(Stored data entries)

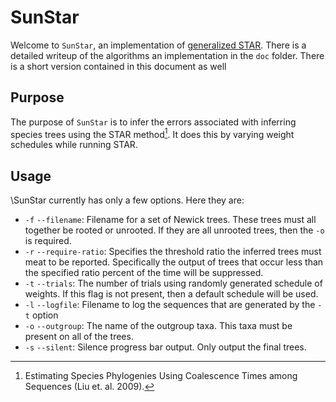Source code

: SunStar
===============================================================================

Welcome to `SunStar`, an implementation of [generalized
STAR](http://www.dms.uaf.edu/~jrhodes/papers/STARandGeneralizations.pdf). There
is a detailed writeup of the algorithms an implementation in the `doc` folder.
There is a short version contained in this document as well

Purpose
-------------------------------------------------------------------------------

The purpose of `SunStar` is to infer the errors associated with inferring
species trees using the STAR method[^1]. It does this by varying weight
schedules while running STAR.

Usage
-------------------------------------------------------------------------------

\SunStar currently has only a few options. Here they are:

-   `-f` `--filename`: Filename for a set of Newick trees. These trees must all
together be rooted or unrooted. If they are all unrooted trees, then the `-o`
is required.
-   `-r` `--require-ratio`: Specifies the threshold ratio the inferred trees
must meat to be reported. Specifically the output of trees that occur less than
the specified ratio percent of the time will be suppressed.
-   `-t` `--trials`: The number of trials using randomly generated schedule of
weights. If this flag is not present, then a default schedule will be used.
-   `-l` `--logfile`: Filename to log the sequences that are generated by the
`-t` option
-   `-o` `--outgroup`: The name of the outgroup taxa. This taxa must be present
on all of the trees.
-   `-s` `--silent`: Silence progress bar output. Only output the final trees.

[^1]: Estimating Species Phylogenies Using Coalescence Times among Sequences
(Liu et. al. 2009).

WORK TO COMPLETE – Copy the records exactly; no image should appear in the result.

RESPONSE TO THE TASK –
Source code

: SunStar
===============================================================================

Welcome to `SunStar`, an implementation of [generalized
STAR](http://www.dms.uaf.edu/~jrhodes/papers/STARandGeneralizations.pdf). There
is a detailed writeup of the algorithms an implementation in the `doc` folder.
There is a short version contained in this document as well

Purpose
-------------------------------------------------------------------------------

The purpose of `SunStar` is to infer the errors associated with inferring
species trees using the STAR method[^1]. It does this by varying weight
schedules while running STAR.

Usage
-------------------------------------------------------------------------------

\SunStar currently has only a few options. Here they are:

-   `-f` `--filename`: Filename for a set of Newick trees. These trees must all
together be rooted or unrooted. If they are all unrooted trees, then the `-o`
is required.
-   `-r` `--require-ratio`: Specifies the threshold ratio the inferred trees
must meat to be reported. Specifically the output of trees that occur less than
the specified ratio percent of the time will be suppressed.
-   `-t` `--trials`: The number of trials using randomly generated schedule of
weights. If this flag is not present, then a default schedule will be used.
-   `-l` `--logfile`: Filename to log the sequences that are generated by the
`-t` option
-   `-o` `--outgroup`: The name of the outgroup taxa. This taxa must be present
on all of the trees.
-   `-s` `--silent`: Silence progress bar output. Only output the final trees.

[^1]: Estimating Species Phylogenies Using Coalescence Times among Sequences
(Liu et. al. 2009).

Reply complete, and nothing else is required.